-- Opening Marker --

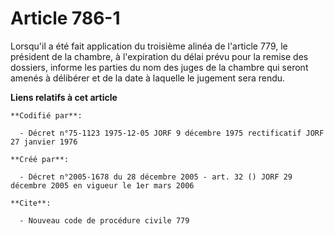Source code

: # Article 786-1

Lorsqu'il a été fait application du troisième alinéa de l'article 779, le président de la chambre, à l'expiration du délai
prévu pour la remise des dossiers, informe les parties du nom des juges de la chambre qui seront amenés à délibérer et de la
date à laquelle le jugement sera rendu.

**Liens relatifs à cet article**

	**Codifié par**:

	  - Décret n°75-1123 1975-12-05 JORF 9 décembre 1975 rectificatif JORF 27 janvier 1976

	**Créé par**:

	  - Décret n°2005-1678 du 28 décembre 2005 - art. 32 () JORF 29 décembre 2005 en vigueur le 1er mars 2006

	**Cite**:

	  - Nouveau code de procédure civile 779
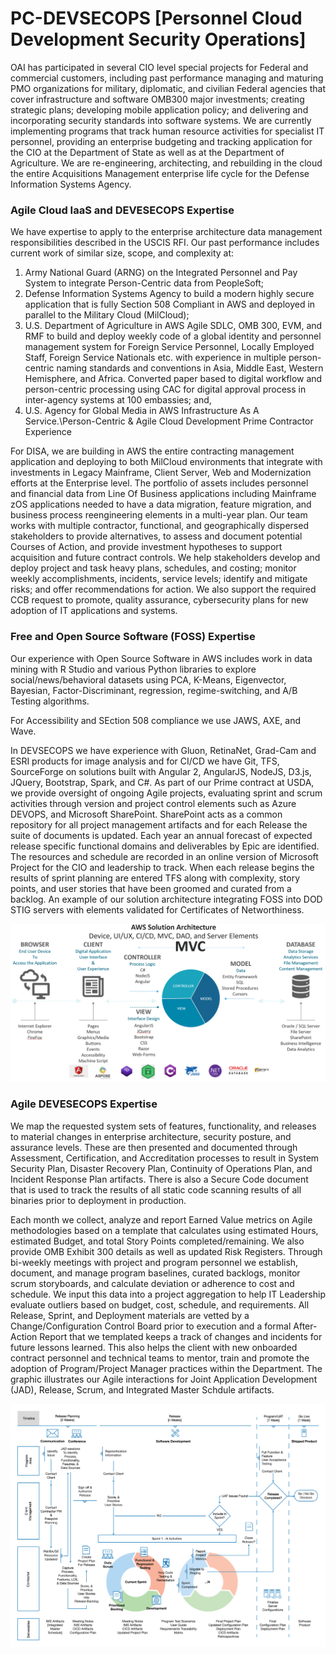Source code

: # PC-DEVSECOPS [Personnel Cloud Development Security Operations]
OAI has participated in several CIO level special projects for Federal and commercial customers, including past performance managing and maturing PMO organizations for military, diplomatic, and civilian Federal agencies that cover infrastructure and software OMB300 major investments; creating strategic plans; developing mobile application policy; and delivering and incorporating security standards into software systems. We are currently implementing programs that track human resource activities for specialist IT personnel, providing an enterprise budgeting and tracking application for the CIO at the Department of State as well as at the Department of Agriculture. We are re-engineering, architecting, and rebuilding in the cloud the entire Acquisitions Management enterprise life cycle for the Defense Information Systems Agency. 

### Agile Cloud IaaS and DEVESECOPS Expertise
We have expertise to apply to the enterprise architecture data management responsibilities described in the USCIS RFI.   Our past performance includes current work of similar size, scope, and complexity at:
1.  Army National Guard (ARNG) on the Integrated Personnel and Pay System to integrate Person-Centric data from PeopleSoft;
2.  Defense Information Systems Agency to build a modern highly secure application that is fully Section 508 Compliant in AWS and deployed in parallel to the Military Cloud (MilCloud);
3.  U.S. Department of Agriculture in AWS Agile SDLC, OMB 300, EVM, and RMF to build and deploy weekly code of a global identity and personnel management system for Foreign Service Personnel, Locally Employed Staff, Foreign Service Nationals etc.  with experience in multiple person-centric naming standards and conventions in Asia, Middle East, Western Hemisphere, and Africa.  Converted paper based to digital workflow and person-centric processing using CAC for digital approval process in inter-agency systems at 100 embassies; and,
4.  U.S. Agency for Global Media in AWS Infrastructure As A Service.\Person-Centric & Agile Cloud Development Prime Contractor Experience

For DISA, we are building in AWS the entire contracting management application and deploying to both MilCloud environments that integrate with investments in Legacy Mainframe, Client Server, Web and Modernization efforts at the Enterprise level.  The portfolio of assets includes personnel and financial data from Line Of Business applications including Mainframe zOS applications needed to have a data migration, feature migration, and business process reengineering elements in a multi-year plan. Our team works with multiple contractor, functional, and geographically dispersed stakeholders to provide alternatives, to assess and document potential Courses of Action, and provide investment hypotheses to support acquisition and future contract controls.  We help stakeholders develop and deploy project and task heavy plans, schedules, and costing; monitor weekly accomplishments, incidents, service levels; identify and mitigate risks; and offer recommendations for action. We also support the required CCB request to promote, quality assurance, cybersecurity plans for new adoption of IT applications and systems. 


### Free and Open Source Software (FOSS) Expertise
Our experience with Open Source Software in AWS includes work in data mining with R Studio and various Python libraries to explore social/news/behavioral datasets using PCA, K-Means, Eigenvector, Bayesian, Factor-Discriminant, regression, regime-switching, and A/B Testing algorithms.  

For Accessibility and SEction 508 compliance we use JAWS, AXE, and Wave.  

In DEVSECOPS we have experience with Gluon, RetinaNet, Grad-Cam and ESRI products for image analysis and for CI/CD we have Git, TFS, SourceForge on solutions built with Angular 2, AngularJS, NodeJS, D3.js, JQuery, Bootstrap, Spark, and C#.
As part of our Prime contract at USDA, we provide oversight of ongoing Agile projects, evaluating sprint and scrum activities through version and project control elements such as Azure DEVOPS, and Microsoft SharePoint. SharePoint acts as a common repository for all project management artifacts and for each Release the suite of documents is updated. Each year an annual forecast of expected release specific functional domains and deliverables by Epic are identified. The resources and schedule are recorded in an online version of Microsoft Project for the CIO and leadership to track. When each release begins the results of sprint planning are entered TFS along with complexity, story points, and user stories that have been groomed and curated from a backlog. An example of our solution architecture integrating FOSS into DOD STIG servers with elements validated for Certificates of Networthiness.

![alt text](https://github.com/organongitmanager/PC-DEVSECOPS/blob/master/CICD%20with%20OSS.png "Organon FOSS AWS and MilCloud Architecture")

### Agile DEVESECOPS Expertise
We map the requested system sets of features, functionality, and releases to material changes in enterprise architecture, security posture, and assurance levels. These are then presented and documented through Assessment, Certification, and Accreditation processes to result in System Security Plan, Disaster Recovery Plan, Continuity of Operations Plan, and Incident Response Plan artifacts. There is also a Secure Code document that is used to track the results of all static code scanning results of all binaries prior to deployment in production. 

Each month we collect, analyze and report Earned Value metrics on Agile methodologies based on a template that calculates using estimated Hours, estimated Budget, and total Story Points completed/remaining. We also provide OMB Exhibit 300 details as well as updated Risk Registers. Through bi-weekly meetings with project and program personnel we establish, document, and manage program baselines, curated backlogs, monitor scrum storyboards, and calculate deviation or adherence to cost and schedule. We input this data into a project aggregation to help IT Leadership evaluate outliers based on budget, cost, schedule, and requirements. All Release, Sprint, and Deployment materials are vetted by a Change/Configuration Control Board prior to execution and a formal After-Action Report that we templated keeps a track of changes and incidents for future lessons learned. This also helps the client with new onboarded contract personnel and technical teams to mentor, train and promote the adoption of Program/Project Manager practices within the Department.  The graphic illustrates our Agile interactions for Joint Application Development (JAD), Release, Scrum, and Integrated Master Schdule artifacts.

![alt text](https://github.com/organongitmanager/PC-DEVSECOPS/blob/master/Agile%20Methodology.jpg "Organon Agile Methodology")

-- Closing Marker --

### Aim of the exercise
Give the lines above again exactly, from the one containing "- Décret n°2005-1678" to the one containing "U.S. Department of", both included, but leave out the pictures.

### Response to this task
	  - Décret n°2005-1678 du 28 décembre 2005 - art. 32 () JORF 29 décembre 2005 en vigueur le 1er mars 2006

	**Cite**:

	  - Nouveau code de procédure civile 779
Source code

: # PC-DEVSECOPS [Personnel Cloud Development Security Operations]
OAI has participated in several CIO level special projects for Federal and commercial customers, including past performance managing and maturing PMO organizations for military, diplomatic, and civilian Federal agencies that cover infrastructure and software OMB300 major investments; creating strategic plans; developing mobile application policy; and delivering and incorporating security standards into software systems. We are currently implementing programs that track human resource activities for specialist IT personnel, providing an enterprise budgeting and tracking application for the CIO at the Department of State as well as at the Department of Agriculture. We are re-engineering, architecting, and rebuilding in the cloud the entire Acquisitions Management enterprise life cycle for the Defense Information Systems Agency. 

### Agile Cloud IaaS and DEVESECOPS Expertise
We have expertise to apply to the enterprise architecture data management responsibilities described in the USCIS RFI.   Our past performance includes current work of similar size, scope, and complexity at:
1.  Army National Guard (ARNG) on the Integrated Personnel and Pay System to integrate Person-Centric data from PeopleSoft;
2.  Defense Information Systems Agency to build a modern highly secure application that is fully Section 508 Compliant in AWS and deployed in parallel to the Military Cloud (MilCloud);
3.  U.S. Department of Agriculture in AWS Agile SDLC, OMB 300, EVM, and RMF to build and deploy weekly code of a global identity and personnel management system for Foreign Service Personnel, Locally Employed Staff, Foreign Service Nationals etc.  with experience in multiple person-centric naming standards and conventions in Asia, Middle East, Western Hemisphere, and Africa.  Converted paper based to digital workflow and person-centric processing using CAC for digital approval process in inter-agency systems at 100 embassies; and,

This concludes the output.